C’est un fait, Obsidian est en terrain déjà connu et depuis longtemps défriché. Cependant, il ne renie pas cette diversité et cette exploration musicale rendant la musique de Paradise Lost si riche et si fournie. Une volonté d’emmener son art vers plus de versatilité n’est pas sans rappeler The Plague Within. Le cru 2015, outre ce retour aux racines, présentait en effet un large éventail stylistique. Chose que l’on retrouve cinq ans plus tard, incarnée par des morceaux charnières qui portent l’album vers des horizons plus ambitieux : plus grandioses sur « Darker Thoughts » et cette progression guitare sèche - violons allant crescendo, jusqu’à atteindre un climax tragico-dramatique sur son refrain, où l’envolée de nappes de violons et des mélodies de Mackintosh se mêlent dans un tumulte aérien quasi psychédélique. Plus nobles et raffinés sont les titres de ce seizième manifeste, de par l’ajout de nombreux arrangements de cordes, de piano et de claviers aux teintes baroques, renforçant l’esthétique classieuse et séraphique d’un « The Devil Embraced », entre autres. « Serenity » demeure quant à lui la petite curiosité de cet exercice 2020, son rendu très martial et up tempo dénotant avec le reste, cette intensité guerrière, assez inédite, qui ferait presque penser à du Rotting Christ gothique.
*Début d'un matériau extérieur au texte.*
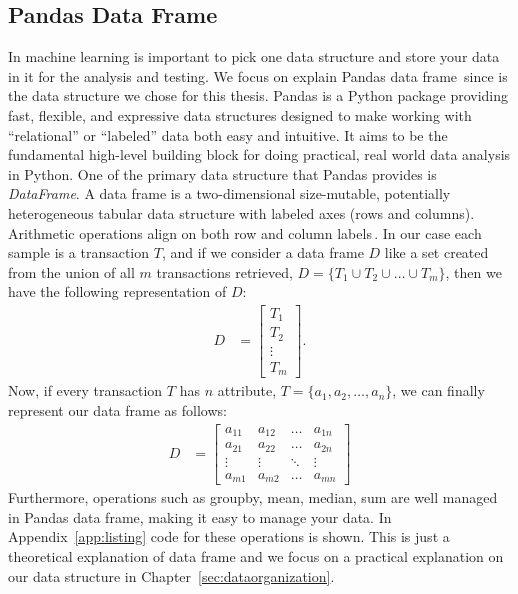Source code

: \documentclass[USenglish]{uit-thesis}
\begin{document}
\subsection{Pandas Data Frame}
\label{sec:pandas}
In machine learning is important to
pick one data structure and store your data in it for
the analysis and testing. We focus on
explain Pandas data frame\,\cite{pandas}
since is the data structure we chose for this thesis.
Pandas is a Python package providing fast,
flexible, and expressive data structures designed
to make working with “relational” or “labeled” data
both easy and intuitive. It aims to be the fundamental
high-level building block for doing practical,
real world data analysis in Python.
One of the primary data structure that Pandas
provides is \emph{DataFrame}. A data frame is
a two-dimensional size-mutable, potentially
heterogeneous tabular data structure with
labeled axes (rows and columns). Arithmetic
operations align on both row and
column labels\,\cite{pandas}.
In our case each sample is a transaction $T$, and
if we consider a data frame $D$ like a set created
from the union
of all $m$ transactions retrieved, $D = \{ T_1 \cup T_2 \cup \dots \cup T_m\}$,
then we have the following representation of $D$:
\begin{align}
D &=\begin{bmatrix}
T_{1}\\
T_{2}\\
\vdots\\
T_{m}
\end{bmatrix}.
\end{align}
Now, if every transaction $T$ has $n$ attribute,
$T = \{a_1, a_2, \dots, a_n\}$,
we can finally represent our data frame as follows:
\begin{align}
\label{eq:dataframe}
D &=\begin{bmatrix}
a_{11} & a_{12} & \dots & a_{1n}\\
a_{21} & a_{22} & \dots & a_{2n}\\
\vdots & \vdots & \ddots & \vdots\\
a_{m1} & a_{m2} & \dots & a_{mn}
\end{bmatrix}
\end{align}
Furthermore, operations such as groupby, mean, median,
sum are well managed in Pandas data frame, making it easy
to manage your data. In Appendix~\ref{app:listing} code
for these operations is shown.
This is just a theoretical explanation of data frame and
we focus on a practical explanation on our data structure
in Chapter~\ref{sec:dataorganization}.
\end{document}
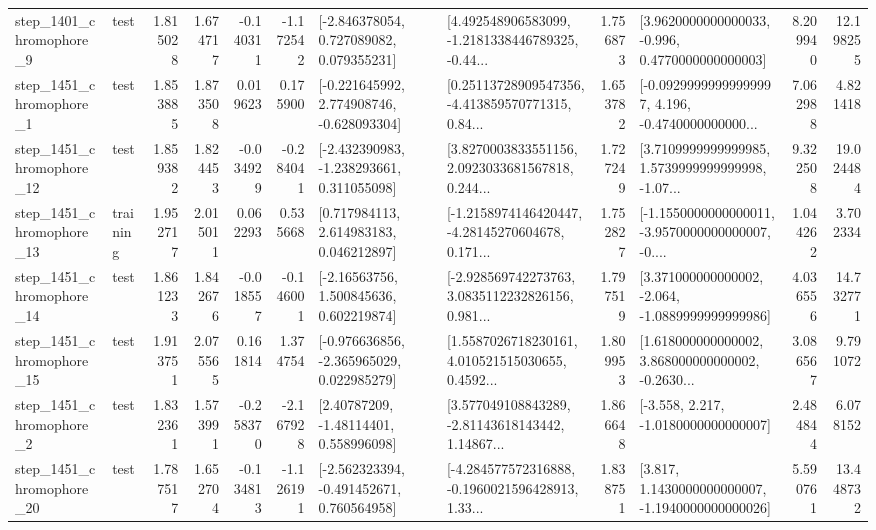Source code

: \begin{tabular}{llrrrrllrlrr}
  step\_1401\_chromophore\_9 &      test &      1.815028 &    1.674717 &     -0.140311 & -1.172542 &    [-2.846378054, 0.727089082, 0.079355231] &  [4.492548906583099, -1.2181338446789325, -0.44... &       1.756873 &   [3.9620000000000033, -0.996, 0.4770000000000003] &            8.209940 &         12.198255 \\
  step\_1451\_chromophore\_1 &      test &      1.853885 &    1.873508 &      0.019623 &  0.175900 &   [-0.221645992, 2.774908746, -0.628093304] &  [0.25113728909547356, -4.413859570771315, 0.84... &       1.653782 &  [-0.09299999999999997, 4.196, -0.4740000000000... &            7.062988 &          4.821418 \\
 step\_1451\_chromophore\_12 &      test &      1.859382 &    1.824453 &     -0.034929 & -0.284041 &   [-2.432390983, -1.238293661, 0.311055098] &  [3.8270003833551156, 2.0923033681567818, 0.244... &       1.727249 &  [3.7109999999999985, 1.5739999999999998, -1.07... &            9.322508 &         19.024484 \\
 step\_1451\_chromophore\_13 &  training &      1.952717 &    2.015011 &      0.062293 &  0.535668 &     [0.717984113, 2.614983183, 0.046212897] &  [-1.2158974146420447, -4.28145270604678, 0.171... &       1.752827 &  [-1.1550000000000011, -3.9570000000000007, -0.... &            1.044262 &          3.702334 \\
 step\_1451\_chromophore\_14 &      test &      1.861233 &    1.842676 &     -0.018557 & -0.146001 &     [-2.16563756, 1.500845636, 0.602219874] &  [-2.928569742273763, 3.0835112232826156, 0.981... &       1.797519 &   [3.371000000000002, -2.064, -1.0889999999999986] &            4.036556 &         14.732771 \\
 step\_1451\_chromophore\_15 &      test &      1.913751 &    2.075565 &      0.161814 &  1.374754 &   [-0.976636856, -2.365965029, 0.022985279] &  [1.5587026718230161, 4.010521515030655, 0.4592... &       1.809953 &  [1.618000000000002, 3.868000000000002, -0.2630... &            3.086567 &          9.791072 \\
  step\_1451\_chromophore\_2 &      test &      1.832361 &    1.573991 &     -0.258370 & -2.167928 &      [2.40787209, -1.48114401, 0.558996098] &  [3.577049108843289, -2.81143618143442, 1.14867... &       1.866648 &               [-3.558, 2.217, -1.0180000000000007] &            2.484844 &          6.078152 \\
 step\_1451\_chromophore\_20 &      test &      1.787517 &    1.652704 &     -0.134813 & -1.126191 &   [-2.562323394, -0.491452671, 0.760564958] &  [-4.284577572316888, -0.1960021596428913, 1.33... &       1.838751 &   [3.817, 1.1430000000000007, -1.1940000000000026] &            5.590761 &         13.448732 \\

\end{tabular}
Imaginez des choeurs scandés sur le refrain et la voix de Sakis à la place, et cette comparaison quelque peu hasardeuse aura de suite plus de sens. Le poids du Doom semble enfin plutôt maigre, de par la production (très) lisse et claire, à l’opposé du son gras et âpre qui parcourait Medusa. Ce grain rugueux subsiste pourtant dans l’ombre, se montrant parfois au grand jour. Pour entretenir les liens des origines, matérialisés par la couleur plaintive de « Fall From Grace » et le monolithe de clôture « Ravenghast », dernier soupir étouffant comme pour enterrer une longue et lente négativité. Comme le ferait si bien une pierre obsidienne.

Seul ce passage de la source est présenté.